■ Directions for this task:
Provide only the number of lines below that hold "matb".

[Stored entries]
%%

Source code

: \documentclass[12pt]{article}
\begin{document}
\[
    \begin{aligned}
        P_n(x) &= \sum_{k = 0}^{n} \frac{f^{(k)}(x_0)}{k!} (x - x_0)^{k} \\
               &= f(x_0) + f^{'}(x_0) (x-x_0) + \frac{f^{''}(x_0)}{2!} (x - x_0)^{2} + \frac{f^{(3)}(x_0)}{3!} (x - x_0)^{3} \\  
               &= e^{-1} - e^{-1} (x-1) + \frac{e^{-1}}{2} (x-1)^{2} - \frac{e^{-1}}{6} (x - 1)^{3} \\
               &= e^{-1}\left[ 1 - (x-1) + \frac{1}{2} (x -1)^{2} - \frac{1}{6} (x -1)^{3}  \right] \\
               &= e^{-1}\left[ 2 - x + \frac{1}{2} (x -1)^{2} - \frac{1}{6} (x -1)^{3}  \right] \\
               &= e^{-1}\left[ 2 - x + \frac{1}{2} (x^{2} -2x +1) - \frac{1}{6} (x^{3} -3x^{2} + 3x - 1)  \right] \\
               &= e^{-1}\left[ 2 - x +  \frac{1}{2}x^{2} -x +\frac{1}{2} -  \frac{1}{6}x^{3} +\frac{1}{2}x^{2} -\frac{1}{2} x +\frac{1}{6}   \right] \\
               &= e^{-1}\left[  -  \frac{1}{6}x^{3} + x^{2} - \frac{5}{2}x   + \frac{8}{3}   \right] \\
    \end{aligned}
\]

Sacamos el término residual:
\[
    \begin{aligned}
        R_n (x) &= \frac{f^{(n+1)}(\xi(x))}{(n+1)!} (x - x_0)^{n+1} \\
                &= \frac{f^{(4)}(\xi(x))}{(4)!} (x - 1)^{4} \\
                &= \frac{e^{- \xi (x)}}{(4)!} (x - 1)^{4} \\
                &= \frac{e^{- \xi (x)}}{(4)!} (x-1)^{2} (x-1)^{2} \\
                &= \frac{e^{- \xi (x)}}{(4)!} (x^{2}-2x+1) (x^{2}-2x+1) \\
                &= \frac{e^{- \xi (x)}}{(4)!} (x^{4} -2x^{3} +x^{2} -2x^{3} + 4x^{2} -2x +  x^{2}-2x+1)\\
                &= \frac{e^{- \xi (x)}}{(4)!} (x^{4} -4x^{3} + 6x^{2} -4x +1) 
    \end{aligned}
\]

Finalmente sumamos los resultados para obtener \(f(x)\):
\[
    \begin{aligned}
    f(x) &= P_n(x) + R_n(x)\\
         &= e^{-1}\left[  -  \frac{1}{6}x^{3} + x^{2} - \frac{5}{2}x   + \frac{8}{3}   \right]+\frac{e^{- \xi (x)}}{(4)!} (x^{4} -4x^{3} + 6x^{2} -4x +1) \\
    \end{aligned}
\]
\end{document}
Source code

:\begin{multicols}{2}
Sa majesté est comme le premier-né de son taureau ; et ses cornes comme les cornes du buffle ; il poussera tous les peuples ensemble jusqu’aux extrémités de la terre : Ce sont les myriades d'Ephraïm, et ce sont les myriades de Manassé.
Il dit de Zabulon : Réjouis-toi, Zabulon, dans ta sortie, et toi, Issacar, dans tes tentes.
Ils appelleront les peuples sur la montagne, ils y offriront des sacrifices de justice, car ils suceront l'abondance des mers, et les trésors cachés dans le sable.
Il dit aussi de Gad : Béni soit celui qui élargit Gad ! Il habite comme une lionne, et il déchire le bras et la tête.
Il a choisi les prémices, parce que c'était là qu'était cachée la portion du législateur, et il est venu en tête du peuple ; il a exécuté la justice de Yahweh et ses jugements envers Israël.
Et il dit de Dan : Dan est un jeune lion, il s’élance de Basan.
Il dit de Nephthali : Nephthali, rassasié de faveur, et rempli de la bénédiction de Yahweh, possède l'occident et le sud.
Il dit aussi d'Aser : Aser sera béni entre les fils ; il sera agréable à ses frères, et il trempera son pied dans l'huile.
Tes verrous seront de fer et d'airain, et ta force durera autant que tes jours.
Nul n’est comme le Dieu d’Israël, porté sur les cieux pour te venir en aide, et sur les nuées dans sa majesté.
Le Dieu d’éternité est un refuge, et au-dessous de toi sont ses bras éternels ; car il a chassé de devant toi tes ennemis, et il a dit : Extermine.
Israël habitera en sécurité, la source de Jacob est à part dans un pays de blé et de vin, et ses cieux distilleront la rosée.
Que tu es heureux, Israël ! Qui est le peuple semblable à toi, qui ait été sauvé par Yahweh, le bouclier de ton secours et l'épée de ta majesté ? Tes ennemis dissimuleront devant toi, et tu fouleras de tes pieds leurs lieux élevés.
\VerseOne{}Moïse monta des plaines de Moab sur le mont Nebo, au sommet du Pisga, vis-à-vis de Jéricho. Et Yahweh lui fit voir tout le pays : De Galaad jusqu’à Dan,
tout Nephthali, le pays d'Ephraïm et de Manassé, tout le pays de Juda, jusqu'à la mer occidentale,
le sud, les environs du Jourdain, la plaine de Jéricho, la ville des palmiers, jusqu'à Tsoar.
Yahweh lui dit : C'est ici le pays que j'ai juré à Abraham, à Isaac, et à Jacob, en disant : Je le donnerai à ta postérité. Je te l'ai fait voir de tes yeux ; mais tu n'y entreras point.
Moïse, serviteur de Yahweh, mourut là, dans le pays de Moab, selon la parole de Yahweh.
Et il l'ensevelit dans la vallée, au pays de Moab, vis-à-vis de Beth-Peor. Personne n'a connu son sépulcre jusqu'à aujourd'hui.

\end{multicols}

%%
%%

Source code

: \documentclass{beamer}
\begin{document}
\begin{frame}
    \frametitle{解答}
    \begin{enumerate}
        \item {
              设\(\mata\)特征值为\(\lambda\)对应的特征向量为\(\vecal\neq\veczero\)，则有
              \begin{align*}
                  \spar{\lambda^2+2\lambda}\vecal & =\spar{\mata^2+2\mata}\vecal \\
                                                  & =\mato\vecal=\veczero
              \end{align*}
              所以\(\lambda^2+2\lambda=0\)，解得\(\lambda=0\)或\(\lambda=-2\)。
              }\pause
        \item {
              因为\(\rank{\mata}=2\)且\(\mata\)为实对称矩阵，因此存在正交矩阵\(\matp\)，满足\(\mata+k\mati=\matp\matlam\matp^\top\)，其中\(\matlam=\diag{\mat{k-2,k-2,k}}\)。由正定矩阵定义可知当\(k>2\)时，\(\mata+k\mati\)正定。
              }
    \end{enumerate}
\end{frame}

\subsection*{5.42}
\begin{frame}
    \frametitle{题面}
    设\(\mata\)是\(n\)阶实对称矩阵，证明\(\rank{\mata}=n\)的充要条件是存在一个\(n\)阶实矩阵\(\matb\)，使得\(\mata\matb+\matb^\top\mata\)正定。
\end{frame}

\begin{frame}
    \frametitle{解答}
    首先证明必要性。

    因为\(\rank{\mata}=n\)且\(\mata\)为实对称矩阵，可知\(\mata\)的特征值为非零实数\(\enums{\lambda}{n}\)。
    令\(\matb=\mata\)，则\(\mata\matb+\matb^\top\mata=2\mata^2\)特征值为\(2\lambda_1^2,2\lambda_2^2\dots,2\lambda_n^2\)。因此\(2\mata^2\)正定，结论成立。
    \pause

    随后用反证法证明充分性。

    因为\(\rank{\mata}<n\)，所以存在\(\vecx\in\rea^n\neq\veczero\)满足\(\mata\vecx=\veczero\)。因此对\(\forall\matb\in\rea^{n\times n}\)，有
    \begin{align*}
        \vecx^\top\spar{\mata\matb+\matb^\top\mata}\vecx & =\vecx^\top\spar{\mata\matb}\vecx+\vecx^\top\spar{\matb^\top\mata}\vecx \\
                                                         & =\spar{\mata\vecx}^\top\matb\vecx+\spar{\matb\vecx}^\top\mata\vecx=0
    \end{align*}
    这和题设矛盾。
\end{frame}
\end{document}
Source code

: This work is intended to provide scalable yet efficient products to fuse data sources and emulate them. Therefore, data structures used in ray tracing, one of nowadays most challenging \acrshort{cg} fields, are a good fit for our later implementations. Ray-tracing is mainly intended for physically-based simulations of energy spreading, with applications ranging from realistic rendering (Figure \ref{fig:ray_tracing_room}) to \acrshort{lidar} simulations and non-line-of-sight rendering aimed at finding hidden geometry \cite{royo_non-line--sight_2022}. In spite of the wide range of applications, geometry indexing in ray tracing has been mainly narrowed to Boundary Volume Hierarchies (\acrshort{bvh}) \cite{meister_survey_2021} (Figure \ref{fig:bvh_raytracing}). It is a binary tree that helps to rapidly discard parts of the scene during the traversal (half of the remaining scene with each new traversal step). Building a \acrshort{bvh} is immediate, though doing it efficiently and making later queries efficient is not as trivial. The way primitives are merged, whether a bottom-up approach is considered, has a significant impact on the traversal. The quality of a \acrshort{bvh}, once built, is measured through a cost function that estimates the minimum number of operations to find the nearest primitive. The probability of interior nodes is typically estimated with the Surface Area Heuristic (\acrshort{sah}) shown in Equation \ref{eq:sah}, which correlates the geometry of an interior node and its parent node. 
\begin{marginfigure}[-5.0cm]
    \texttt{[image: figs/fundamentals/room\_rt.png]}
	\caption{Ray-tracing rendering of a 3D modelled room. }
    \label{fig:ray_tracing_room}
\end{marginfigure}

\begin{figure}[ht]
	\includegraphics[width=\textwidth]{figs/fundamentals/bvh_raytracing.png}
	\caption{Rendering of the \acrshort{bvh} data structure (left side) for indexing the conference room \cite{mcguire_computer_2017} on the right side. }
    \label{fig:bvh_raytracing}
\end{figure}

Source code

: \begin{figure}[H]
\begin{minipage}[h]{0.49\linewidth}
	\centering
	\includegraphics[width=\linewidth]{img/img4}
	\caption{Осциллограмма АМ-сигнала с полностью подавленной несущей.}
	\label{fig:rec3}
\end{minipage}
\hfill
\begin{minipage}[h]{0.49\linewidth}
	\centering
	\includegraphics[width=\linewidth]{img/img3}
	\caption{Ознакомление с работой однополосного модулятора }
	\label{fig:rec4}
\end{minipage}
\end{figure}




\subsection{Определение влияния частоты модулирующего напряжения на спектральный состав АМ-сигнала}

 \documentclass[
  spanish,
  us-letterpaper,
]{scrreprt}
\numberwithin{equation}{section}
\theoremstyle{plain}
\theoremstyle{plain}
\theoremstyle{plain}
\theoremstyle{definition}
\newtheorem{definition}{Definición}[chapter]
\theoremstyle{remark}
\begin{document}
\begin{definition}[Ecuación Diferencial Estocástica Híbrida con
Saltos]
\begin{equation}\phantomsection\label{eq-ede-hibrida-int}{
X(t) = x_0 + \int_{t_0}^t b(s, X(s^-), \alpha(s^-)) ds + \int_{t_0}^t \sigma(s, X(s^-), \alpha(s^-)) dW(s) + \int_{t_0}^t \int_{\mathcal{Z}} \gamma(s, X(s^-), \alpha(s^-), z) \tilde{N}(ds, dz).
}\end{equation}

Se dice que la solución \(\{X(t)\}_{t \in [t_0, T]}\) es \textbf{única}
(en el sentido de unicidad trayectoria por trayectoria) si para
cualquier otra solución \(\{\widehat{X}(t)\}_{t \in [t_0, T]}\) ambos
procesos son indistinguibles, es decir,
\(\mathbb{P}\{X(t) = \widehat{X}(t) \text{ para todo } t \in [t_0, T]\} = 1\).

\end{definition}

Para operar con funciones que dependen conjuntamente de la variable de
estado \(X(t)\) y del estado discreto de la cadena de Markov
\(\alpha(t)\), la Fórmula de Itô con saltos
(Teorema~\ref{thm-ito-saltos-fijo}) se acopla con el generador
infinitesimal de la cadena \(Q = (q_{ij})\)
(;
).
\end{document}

%%

■ Solved exercise:
5